People are talking about whether the books are going to be spoiled – and it's really not true. So much of what we're doing diverges from the books at this point. And while there are certain key elements that will be the same, we're not going to talk so much about that – and I don't think George is either. People are going to be very surprised when they read the books after the show. They're quite divergent in so many respects for the remainder of the show.

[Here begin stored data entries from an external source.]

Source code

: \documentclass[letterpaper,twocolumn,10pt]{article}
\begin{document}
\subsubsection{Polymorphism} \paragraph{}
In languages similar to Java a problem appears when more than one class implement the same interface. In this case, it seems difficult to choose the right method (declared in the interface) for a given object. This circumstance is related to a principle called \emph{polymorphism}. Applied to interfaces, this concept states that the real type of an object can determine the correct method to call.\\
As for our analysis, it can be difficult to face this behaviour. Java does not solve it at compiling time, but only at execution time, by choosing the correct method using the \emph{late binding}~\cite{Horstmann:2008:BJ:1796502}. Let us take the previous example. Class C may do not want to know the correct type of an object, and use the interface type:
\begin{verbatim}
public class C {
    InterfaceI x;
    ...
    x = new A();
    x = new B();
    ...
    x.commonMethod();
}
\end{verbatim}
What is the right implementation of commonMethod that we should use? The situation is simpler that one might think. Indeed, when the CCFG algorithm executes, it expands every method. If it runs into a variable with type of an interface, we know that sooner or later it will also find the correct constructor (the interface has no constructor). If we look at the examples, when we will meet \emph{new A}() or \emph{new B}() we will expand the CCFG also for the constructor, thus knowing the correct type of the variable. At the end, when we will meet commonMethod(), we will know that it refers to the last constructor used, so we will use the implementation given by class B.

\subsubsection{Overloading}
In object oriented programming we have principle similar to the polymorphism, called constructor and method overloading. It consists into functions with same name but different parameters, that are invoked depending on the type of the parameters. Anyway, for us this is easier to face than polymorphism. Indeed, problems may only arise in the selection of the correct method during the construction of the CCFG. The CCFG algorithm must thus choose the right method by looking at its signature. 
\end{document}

Weiss adds that it's better to think of the series and the books as two completely separate entities, two continuities that just so happen to take place in the same world and deal with the same characters:

What makes the books so great is that George doesn't make meticulous blueprints for every beat of this story and then fill in the blanks dutifully going from A to B to C, fleshing out an outline. At a certain point, we realized we were going to outpace the books and we kind of chose to see it as a great thing on both sides – there's this amazing world George has created and now there are two different versions, and there's no reason we can see why you can't be thrilled and surprised and dismayed by both of these different versions of this world.

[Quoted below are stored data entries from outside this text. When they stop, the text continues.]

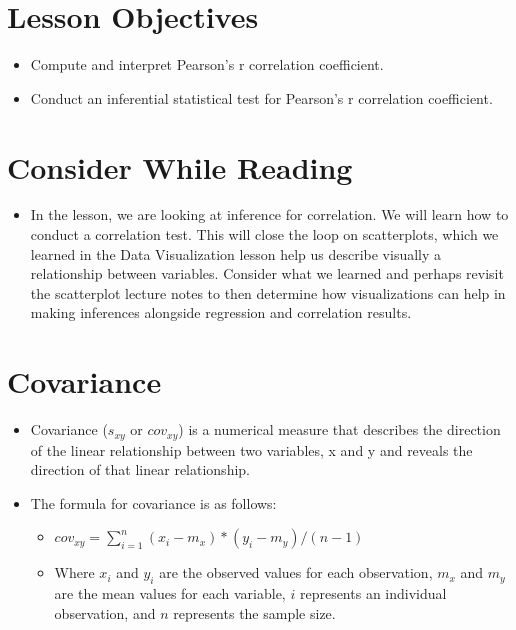 \documentclass[
  letterpaper,
  DIV=11,
  numbers=noendperiod]{scrreprt}
\providecommand{\tightlist}{%
  \setlength{\itemsep}{0pt}\setlength{\parskip}{0pt}}\usepackage{longtable,booktabs,array}
\begin{document}
\section{Lesson Objectives}\label{lesson-objectives-8}

\begin{itemize}
\tightlist
\item
  Compute and interpret Pearson's r correlation coefficient.
\item
  Conduct an inferential statistical test for Pearson's r correlation
  coefficient.
\end{itemize}

\section{Consider While Reading}\label{consider-while-reading-8}

\begin{itemize}
\tightlist
\item
  In the lesson, we are looking at inference for correlation. We will
  learn how to conduct a correlation test. This will close the loop on
  scatterplots, which we learned in the Data Visualization lesson help
  us describe visually a relationship between variables. Consider what
  we learned and perhaps revisit the scatterplot lecture notes to then
  determine how visualizations can help in making inferences alongside
  regression and correlation results.
\end{itemize}

\section{Covariance}\label{covariance}

\begin{itemize}
\tightlist
\item
  Covariance (\(s_{xy}\) or \(cov_{xy}\)) is a numerical measure that
  describes the direction of the linear relationship between two
  variables, x and y and reveals the direction of that linear
  relationship.
\item
  The formula for covariance is as follows:

  \begin{itemize}
  \tightlist
  \item
    \(cov_{xy} = \sum^n_{i=1}(x_i-m_x)*(y_i-m_y)/(n-1)\)
  \item
    Where \(x_i\) and \(y_i\) are the observed values for each
    observation, \(m_x\) and \(m_y\) are the mean values for each
    variable, \(i\) represents an individual observation, and \(n\)
    represents the sample size.
  \end{itemize}
\end{itemize}
\end{document}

This shouldn't be too hard to deal with, as many fans have already separated "book canon" and "show canon." There's a reason there's a Game of Thrones wiki and a Song of Ice and Fire wiki. They're completely different in so many ways at this point.

So yeah, Game of Thrones season 6 will spoil some stuff and may shed some light on some major events that will transpire in future books, but the paths to those big events sound like they'll be very different. After all, many characters who are dead on the show are alive in the books and vice versa. Season five already saw several storylines completely diverge from the source material in gigantic ways – Tyrion and Sansa's storylines are entirely different from their book counterparts', for example. Still, whether you ultimately decide to watch this and risk any kind of potential book spoiler is between you and the Seven. Or you and R'hllor. You've got options in Westeros.

Game of Thrones season 6 will premiere on April 24, 2016.